**Task input:**
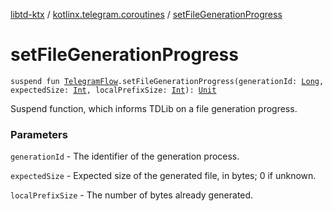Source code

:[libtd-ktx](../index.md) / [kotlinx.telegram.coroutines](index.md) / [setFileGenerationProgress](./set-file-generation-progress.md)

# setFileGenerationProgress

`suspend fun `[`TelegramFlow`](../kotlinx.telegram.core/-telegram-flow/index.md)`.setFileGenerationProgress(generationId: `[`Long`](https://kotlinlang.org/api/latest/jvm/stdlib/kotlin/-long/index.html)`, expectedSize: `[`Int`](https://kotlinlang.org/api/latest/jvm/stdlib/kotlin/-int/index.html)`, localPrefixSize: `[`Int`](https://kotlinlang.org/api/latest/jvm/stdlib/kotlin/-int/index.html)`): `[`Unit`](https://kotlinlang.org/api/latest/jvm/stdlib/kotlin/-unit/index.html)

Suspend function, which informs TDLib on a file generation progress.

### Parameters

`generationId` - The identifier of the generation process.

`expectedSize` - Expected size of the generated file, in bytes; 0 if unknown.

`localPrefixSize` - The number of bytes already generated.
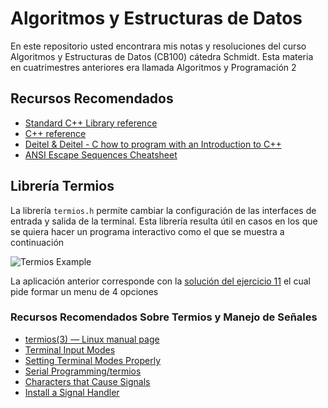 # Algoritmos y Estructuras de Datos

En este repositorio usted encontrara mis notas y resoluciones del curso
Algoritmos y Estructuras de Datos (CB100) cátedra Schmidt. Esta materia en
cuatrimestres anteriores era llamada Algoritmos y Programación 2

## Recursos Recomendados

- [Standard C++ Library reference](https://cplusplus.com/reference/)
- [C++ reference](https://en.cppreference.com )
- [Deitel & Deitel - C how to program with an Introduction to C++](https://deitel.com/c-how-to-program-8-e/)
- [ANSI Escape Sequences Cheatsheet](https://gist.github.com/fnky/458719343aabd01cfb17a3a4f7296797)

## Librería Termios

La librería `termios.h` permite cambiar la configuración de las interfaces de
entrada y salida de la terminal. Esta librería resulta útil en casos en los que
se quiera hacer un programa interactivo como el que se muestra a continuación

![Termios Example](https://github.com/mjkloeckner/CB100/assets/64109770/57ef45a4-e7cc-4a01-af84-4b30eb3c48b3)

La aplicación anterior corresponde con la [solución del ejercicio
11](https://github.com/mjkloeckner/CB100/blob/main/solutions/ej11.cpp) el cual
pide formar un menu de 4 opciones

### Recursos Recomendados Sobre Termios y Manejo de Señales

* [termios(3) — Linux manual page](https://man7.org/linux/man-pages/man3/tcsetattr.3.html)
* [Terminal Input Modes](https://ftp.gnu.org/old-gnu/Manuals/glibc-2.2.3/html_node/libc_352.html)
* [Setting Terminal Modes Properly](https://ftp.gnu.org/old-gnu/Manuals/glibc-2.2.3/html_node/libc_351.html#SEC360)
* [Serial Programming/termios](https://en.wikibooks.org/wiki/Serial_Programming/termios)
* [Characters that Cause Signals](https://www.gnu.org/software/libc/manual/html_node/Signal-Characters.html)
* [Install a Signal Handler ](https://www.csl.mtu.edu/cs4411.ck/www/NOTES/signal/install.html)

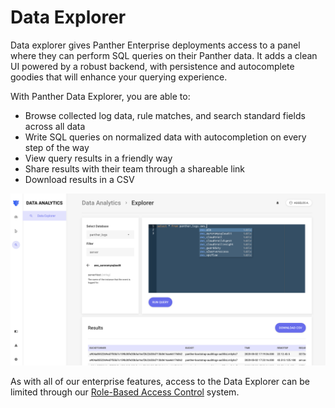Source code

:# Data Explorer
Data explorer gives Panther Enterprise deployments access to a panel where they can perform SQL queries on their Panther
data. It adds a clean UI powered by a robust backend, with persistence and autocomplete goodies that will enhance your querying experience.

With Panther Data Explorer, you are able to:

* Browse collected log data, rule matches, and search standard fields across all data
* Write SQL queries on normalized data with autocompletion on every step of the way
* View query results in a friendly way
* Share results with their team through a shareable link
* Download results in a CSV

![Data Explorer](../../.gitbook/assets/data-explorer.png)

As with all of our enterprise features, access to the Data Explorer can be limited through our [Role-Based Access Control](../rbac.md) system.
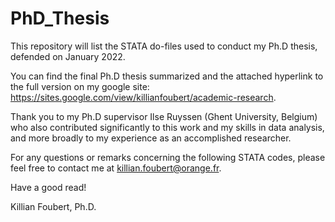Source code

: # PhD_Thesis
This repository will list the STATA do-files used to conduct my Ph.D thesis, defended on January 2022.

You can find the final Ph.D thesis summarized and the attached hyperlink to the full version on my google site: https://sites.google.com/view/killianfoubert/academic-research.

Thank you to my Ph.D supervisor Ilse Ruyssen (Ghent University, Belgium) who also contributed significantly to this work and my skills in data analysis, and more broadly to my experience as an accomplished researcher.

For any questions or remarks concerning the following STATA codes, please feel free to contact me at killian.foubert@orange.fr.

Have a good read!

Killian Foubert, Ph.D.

**What is needed:**
Show, from the material above, each line that includes the string "html".

**Reply to the exercise:**
`suspend fun `[`TelegramFlow`](../kotlinx.telegram.core/-telegram-flow/index.md)`.setFileGenerationProgress(generationId: `[`Long`](https://kotlinlang.org/api/latest/jvm/stdlib/kotlin/-long/index.html)`, expectedSize: `[`Int`](https://kotlinlang.org/api/latest/jvm/stdlib/kotlin/-int/index.html)`, localPrefixSize: `[`Int`](https://kotlinlang.org/api/latest/jvm/stdlib/kotlin/-int/index.html)`): `[`Unit`](https://kotlinlang.org/api/latest/jvm/stdlib/kotlin/-unit/index.html)
* [termios(3) — Linux manual page](https://man7.org/linux/man-pages/man3/tcsetattr.3.html)
* [Terminal Input Modes](https://ftp.gnu.org/old-gnu/Manuals/glibc-2.2.3/html_node/libc_352.html)
* [Setting Terminal Modes Properly](https://ftp.gnu.org/old-gnu/Manuals/glibc-2.2.3/html_node/libc_351.html#SEC360)
* [Characters that Cause Signals](https://www.gnu.org/software/libc/manual/html_node/Signal-Characters.html)
* [Install a Signal Handler ](https://www.csl.mtu.edu/cs4411.ck/www/NOTES/signal/install.html)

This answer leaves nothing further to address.